Problem requirements: Starting at the line that holds "the amount of space" and stopping at the line that holds "and node will", restate the records below word for word, with both of those lines included.

Working data:
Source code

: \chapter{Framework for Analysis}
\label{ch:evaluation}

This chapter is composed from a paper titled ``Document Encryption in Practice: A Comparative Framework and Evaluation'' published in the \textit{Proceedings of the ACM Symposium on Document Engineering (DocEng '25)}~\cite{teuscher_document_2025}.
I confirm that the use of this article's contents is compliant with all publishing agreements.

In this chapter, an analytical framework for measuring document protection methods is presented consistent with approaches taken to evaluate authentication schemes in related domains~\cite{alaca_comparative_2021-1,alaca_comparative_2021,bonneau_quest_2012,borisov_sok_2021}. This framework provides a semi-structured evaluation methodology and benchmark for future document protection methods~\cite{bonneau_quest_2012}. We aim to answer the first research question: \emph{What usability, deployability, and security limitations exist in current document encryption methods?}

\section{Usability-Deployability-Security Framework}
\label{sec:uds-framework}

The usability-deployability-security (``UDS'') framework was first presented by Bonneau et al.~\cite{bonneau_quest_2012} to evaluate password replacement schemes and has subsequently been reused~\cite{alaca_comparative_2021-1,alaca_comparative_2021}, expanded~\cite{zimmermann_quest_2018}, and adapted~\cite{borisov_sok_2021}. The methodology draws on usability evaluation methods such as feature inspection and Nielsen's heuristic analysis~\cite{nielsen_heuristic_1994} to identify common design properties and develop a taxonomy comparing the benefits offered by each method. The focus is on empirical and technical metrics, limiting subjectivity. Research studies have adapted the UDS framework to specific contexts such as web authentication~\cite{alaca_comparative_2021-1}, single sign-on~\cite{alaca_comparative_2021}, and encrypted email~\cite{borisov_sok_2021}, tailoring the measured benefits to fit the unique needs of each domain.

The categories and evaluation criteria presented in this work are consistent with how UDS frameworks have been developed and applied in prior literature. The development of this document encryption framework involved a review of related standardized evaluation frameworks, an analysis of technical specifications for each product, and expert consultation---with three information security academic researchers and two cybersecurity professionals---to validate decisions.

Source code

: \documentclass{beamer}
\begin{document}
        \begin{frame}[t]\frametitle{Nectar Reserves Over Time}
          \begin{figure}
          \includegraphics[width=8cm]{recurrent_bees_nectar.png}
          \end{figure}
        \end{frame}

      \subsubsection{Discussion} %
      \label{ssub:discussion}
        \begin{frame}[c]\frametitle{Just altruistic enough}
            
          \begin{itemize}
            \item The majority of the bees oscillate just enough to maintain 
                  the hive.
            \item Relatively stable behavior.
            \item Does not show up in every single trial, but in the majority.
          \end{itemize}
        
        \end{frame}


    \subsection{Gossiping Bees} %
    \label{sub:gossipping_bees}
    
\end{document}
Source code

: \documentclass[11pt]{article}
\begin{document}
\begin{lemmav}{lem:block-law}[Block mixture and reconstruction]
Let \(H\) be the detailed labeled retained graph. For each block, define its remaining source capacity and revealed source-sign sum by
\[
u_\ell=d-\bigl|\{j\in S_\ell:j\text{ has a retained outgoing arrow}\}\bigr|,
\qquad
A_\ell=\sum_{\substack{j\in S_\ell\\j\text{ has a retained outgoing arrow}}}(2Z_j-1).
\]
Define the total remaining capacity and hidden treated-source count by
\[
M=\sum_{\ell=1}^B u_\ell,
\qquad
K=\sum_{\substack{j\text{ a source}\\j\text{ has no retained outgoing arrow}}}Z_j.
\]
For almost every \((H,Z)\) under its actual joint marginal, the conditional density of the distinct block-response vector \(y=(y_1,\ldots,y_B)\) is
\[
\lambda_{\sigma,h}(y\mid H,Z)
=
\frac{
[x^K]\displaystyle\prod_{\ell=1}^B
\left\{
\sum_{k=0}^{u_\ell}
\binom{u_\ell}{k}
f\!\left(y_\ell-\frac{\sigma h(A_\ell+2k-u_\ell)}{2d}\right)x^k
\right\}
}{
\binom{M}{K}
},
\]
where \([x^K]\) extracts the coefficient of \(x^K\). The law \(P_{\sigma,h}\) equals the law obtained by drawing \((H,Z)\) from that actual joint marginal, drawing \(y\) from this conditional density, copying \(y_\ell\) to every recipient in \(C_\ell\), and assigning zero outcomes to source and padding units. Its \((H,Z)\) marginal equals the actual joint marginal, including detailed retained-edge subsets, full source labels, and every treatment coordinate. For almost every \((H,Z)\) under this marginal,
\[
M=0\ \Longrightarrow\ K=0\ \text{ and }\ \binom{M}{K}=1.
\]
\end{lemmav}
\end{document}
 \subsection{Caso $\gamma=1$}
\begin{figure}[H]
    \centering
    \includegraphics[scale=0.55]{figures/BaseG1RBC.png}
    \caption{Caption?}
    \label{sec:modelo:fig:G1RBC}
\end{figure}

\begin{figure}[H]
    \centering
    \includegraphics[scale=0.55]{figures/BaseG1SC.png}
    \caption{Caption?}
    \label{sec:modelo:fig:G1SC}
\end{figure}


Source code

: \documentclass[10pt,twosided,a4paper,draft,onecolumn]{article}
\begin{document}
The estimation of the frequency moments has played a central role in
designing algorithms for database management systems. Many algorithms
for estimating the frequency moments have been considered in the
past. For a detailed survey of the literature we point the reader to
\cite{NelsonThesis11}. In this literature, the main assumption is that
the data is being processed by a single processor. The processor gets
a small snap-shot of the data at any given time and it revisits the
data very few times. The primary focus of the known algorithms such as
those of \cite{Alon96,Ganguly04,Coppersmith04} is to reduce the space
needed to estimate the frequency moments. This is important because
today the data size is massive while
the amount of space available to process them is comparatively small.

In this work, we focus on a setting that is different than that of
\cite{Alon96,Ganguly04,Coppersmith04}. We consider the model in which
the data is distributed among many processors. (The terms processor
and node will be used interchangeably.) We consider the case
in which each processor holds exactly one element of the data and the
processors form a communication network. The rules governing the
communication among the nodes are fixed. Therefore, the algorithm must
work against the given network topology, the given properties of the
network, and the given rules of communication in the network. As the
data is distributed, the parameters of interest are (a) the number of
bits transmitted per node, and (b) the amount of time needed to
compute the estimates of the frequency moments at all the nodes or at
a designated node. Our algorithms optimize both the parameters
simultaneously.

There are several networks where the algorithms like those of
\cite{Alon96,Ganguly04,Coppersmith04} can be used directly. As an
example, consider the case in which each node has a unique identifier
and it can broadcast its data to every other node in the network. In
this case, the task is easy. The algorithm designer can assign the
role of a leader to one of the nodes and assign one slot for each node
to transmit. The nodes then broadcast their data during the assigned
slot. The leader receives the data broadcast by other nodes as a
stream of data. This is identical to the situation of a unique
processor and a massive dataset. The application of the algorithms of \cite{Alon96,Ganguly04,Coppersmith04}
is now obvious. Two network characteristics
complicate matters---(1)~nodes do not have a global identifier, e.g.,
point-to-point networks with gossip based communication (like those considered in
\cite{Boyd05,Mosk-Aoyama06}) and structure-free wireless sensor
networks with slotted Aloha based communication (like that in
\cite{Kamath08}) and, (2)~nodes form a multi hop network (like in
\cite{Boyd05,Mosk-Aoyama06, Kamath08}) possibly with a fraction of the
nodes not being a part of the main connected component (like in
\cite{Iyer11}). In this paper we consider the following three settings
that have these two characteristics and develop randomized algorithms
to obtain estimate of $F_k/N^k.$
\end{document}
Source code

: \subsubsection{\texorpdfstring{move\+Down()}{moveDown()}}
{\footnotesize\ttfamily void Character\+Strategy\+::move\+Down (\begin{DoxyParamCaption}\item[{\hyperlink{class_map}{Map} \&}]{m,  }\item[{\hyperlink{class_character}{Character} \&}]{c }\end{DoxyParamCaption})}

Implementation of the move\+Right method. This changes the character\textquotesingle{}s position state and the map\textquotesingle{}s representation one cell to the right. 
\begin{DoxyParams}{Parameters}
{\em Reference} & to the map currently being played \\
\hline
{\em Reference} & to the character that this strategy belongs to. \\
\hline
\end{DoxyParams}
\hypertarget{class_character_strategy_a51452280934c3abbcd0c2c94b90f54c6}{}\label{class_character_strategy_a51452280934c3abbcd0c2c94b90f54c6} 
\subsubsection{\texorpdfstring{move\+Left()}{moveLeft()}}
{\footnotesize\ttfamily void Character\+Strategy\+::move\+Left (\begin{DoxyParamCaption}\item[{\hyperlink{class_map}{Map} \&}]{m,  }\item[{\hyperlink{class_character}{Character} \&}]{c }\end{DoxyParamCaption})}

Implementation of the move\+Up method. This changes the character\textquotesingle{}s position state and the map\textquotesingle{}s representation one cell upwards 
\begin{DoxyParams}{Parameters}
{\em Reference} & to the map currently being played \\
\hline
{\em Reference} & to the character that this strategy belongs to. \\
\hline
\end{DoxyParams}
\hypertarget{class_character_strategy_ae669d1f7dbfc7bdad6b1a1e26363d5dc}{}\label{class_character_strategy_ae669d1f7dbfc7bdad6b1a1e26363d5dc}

Response:
the amount of space available to process them is comparatively small.

In this work, we focus on a setting that is different than that of
\cite{Alon96,Ganguly04,Coppersmith04}. We consider the model in which
the data is distributed among many processors. (The terms processor
and node will be used interchangeably.) We consider the case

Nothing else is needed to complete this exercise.